Toh, E’ Tornata La
Lotta Di Classe
Il vero scontro
politico, più che sul taglio alle imposte sul lavoro, riguarda la tassazione
degli immobili. Perché se si vogliono trovare le risorse per sostenere la
crescita è da lì che bisogna attingere. E invece il governo Letta fin
dall’inizio…
Davvero pessimo il finale di partita 2013 del governo Letta.
Pasticciato e convulso nelle procedure quanto contraddittorio e carente nelle
scelte di sostanza. L’entrata in porto della madre di tutte le leggi – ovvero
quella detta di stabilità – è stata gestita in un clima caotico di passi prima
avanti e poi all’indietro che ha reso nebbiosa e indecifrabile la supposta
strategia economica del governo. Mai, per esempio, s’era visto il ricorso a
decreti d’urgenza per modificare nel giro di poche ore norme fatte appena
approvare con voto di fiducia. Eppure proprio cosìè accaduto per quanto
riguarda i cosiddetti “affitti d’oro” delle Camere ovvero la doverosa
cancellazione di tagli finanziari punitivi per i Comuni esemplarmente nemici
delle “slot machine”. Ma insomma, visto che si era scelta la strada di
ricorrere al voto di fiducia, non si poteva avere almeno la buona volontà di
sottoporre al Parlamento un testo ripulito da così tante incongruenze? Almeno
si sarebbe evitato di offrire al paese l’immagine di un esecutivo incapace di
destreggiarsi perfino nei percorsi legislativi.
Quanto Alla Sostanza della Legge di stabilità, le note
sono ancora più dolenti perché i suoi effetti si dispiegheranno nel scorso dell’anno
appena iniziato.
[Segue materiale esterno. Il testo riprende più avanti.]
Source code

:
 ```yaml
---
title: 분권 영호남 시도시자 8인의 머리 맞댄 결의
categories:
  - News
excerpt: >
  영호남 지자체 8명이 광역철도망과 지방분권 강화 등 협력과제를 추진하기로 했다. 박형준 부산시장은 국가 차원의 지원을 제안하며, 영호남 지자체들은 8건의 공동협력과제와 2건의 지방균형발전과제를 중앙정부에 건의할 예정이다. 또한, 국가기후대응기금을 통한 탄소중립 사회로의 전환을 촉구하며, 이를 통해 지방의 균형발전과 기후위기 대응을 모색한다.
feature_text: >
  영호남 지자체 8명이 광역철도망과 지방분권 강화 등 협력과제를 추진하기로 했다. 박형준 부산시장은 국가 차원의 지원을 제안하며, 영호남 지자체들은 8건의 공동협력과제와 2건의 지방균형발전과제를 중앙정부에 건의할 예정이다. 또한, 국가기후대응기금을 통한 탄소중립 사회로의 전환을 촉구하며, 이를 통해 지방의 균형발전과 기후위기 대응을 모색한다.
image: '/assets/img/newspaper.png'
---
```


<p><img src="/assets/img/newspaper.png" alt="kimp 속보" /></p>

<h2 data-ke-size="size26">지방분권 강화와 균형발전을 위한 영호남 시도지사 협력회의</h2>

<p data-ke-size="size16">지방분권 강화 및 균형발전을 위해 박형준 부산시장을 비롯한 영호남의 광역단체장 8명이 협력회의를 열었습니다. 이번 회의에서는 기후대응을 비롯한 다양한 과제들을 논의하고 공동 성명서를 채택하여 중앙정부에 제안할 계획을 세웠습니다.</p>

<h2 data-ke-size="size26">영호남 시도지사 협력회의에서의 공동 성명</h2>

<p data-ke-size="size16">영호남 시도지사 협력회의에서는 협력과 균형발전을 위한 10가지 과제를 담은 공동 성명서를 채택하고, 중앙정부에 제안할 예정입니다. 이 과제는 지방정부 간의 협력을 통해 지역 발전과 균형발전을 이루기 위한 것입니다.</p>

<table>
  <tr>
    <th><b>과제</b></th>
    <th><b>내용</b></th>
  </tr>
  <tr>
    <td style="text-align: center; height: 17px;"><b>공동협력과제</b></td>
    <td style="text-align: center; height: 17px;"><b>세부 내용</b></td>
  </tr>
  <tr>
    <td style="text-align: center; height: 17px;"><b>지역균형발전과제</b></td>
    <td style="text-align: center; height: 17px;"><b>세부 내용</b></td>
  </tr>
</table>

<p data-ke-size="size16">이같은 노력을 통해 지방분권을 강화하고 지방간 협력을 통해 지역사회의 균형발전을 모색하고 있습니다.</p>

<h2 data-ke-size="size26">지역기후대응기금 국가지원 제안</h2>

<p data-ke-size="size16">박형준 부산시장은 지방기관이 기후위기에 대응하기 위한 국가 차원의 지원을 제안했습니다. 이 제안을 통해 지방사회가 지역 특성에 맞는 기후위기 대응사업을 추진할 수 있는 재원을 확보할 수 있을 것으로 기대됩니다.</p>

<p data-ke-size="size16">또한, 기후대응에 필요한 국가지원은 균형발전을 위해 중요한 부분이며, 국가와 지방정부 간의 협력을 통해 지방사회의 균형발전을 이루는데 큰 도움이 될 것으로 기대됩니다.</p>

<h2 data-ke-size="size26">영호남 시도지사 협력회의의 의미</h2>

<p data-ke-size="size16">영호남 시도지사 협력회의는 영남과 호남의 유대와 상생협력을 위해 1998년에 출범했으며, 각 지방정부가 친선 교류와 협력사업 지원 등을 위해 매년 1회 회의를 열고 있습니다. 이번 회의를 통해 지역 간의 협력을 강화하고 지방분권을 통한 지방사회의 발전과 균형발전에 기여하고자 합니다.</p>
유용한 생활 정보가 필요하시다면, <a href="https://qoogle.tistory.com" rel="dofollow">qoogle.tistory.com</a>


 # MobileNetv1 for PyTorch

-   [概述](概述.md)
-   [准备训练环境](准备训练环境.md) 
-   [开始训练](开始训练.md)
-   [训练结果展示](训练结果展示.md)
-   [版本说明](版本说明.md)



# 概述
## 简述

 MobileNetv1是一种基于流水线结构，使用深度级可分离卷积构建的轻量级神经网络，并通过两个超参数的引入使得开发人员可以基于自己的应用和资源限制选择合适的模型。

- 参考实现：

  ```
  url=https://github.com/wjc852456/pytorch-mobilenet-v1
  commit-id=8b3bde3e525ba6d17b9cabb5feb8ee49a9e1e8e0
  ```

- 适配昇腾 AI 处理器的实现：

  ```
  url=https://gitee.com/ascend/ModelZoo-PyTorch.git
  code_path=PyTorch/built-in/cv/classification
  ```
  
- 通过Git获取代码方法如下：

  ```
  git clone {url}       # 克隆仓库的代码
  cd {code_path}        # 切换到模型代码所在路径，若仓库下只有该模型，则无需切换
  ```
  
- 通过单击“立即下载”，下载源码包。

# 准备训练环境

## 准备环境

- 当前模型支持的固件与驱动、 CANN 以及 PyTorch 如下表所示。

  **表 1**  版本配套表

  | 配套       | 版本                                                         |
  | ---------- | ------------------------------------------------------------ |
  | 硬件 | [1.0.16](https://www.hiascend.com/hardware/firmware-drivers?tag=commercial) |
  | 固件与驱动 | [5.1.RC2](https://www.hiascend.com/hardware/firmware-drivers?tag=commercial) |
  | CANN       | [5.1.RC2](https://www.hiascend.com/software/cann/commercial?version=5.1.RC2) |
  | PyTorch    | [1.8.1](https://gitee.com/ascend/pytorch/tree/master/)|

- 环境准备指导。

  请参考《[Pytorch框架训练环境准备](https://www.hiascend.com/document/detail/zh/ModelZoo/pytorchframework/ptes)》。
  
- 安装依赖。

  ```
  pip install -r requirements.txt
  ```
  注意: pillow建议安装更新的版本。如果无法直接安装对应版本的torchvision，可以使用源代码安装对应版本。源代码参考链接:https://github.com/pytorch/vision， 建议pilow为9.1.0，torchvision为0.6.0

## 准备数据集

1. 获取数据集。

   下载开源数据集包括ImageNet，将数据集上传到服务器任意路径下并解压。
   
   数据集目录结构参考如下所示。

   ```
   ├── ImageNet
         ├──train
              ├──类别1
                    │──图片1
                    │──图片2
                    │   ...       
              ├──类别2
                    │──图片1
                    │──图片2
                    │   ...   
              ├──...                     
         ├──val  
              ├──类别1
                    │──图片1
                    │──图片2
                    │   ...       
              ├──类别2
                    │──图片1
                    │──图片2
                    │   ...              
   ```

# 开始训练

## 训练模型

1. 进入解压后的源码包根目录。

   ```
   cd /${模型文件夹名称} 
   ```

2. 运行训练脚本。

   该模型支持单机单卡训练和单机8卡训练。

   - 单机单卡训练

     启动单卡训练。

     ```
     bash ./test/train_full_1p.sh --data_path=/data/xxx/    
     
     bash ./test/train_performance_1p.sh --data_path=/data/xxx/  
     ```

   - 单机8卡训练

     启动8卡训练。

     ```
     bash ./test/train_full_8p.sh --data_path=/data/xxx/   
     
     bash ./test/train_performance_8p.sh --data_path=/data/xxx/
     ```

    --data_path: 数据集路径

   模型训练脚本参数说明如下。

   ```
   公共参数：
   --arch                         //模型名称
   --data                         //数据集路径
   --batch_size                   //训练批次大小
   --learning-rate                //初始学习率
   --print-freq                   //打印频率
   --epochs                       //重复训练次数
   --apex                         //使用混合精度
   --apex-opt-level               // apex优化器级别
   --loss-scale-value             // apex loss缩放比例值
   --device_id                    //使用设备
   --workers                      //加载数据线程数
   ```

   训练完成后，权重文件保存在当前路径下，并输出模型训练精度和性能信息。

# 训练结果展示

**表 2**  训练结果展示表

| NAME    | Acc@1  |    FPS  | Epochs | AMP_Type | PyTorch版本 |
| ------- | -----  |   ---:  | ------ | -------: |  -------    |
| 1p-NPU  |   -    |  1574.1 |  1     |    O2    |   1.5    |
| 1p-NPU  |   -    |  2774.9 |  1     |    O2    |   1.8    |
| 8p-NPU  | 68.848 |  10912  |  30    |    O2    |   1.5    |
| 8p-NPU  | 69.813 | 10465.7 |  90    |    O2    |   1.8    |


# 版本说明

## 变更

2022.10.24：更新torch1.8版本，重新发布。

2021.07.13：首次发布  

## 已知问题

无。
Il nodo principale riguarda quello che tutti indicano come il
maggior freno alla ripresa di una crescita di cui forse si può cominciare a
scorgere qualche primo e timido germoglio: l’eccessiva tassazione sul lavoro.
Non che manchi un’iniziativa di taglio al cosiddetto cuneo fiscale, ma con una
penuria di risorse tale da far seriamente temere l’inefficacia a consuntivo del
provvedimento. Anche perché ha francamente il sapore di una presa in giro
l’impegno a fare di più in corso d’anno coi fondi che saranno recuperati dai
tagli di spesa o dal contrasto all’evasione fiscale: tutti questi eventuali
risparmi o maggiori incassi sono stati vincolati in via privilegiata ad altre
assai probabili esigenze di bilancio corrente.
Si Fa Presto a dire che i limiti evidenti di
questa manovra sono figli di un ostacolo oggettivo: la coperta corta dei conti
pubblici. Il dato è inconfutabile ma riparandosi dietro questo schermo si
rischia di nascita del governo Letta una sorta di peccato originale che ne ha
condizionato pesantemente l’agilità di manovra: quella abolizione dell’Imu
sulla prima casa che è stato il pedaggio imposto da Silvio Berlusconi per dare
il via alla formazione del governo di larghe intese. Da una coperta già corta
di suo si è così passati a una cortissima: con oltre 4 miliardi in meno da
spesare in alternativa proprio alle risorse che si sarebbero potute ben più
utilmente impegnare sul fronte della tassazione di lavoro e imprese.
Cosicché, In Un Paese in serie difficoltà per una congiuntura
economica avversa da oltre cinque anni, è toccato di assistere allo spettacolo
demenziale di un dibattito politico concentrato in via ossessiva per mesi sul
tema dell’Imu. Senza che nessuna o quasi nessuna voce della classe dirigente –
neppure la Confindustria che oggi leva alti e tardivi lai – trovasse il
coraggio tempestivo e senza remore di denunciare tutta la strumentalità demagogica dell’operazione
offrendo così al pur pavido e remissivo Enrico Letta una sponda per non
arrendersi al nefasto diktat berlusconiano. La cui coda velenosa, purtroppo,
minaccia di intossicare il confronto politico nel corso dell’anno corrente
anche a cavaliere dimezzato.
Dicono Tutti, infatti, che oggi la priorità è più
che mai quella di spingere la crescita economica ma poi – com’è, come non è – a
tenere sempre il tema della tassazione dei beni immobili. A parole in cima
all’agenda c’è il taglio alle imposte sul lavoro, nei fatti a prevalere è lo
scontro sulle rendite fondiarie. Una contraddizione politica dietro la quale,
alla fine, si riaffaccia un’antica conoscenza della storia: la lotta di classe.
Nel cui segno, piaccia o no, si è chiuso il 2013 e si apre anche il 2014.